▶ Your objective: All of the data is to be copied word for word.

▶ Records:
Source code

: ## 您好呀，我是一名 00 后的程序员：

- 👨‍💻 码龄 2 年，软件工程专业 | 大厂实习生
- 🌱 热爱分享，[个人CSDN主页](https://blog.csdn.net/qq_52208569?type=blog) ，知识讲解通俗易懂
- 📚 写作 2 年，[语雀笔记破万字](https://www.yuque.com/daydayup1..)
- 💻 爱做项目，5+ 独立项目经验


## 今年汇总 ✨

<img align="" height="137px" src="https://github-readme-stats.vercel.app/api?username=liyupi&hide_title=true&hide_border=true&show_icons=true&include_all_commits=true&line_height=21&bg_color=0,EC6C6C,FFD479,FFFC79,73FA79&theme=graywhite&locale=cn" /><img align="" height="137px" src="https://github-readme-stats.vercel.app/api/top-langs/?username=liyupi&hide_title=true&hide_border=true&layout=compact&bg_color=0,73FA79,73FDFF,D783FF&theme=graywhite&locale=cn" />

▶ Solution to this task:
Source code

: ## 您好呀，我是一名 00 后的程序员：

- 👨‍💻 码龄 2 年，软件工程专业 | 大厂实习生
- 🌱 热爱分享，[个人CSDN主页](https://blog.csdn.net/qq_52208569?type=blog) ，知识讲解通俗易懂
- 📚 写作 2 年，[语雀笔记破万字](https://www.yuque.com/daydayup1..)
- 💻 爱做项目，5+ 独立项目经验


## 今年汇总 ✨

<img align="" height="137px" src="https://github-readme-stats.vercel.app/api?username=liyupi&hide_title=true&hide_border=true&show_icons=true&include_all_commits=true&line_height=21&bg_color=0,EC6C6C,FFD479,FFFC79,73FA79&theme=graywhite&locale=cn" /><img align="" height="137px" src="https://github-readme-stats.vercel.app/api/top-langs/?username=liyupi&hide_title=true&hide_border=true&layout=compact&bg_color=0,73FA79,73FDFF,D783FF&theme=graywhite&locale=cn" />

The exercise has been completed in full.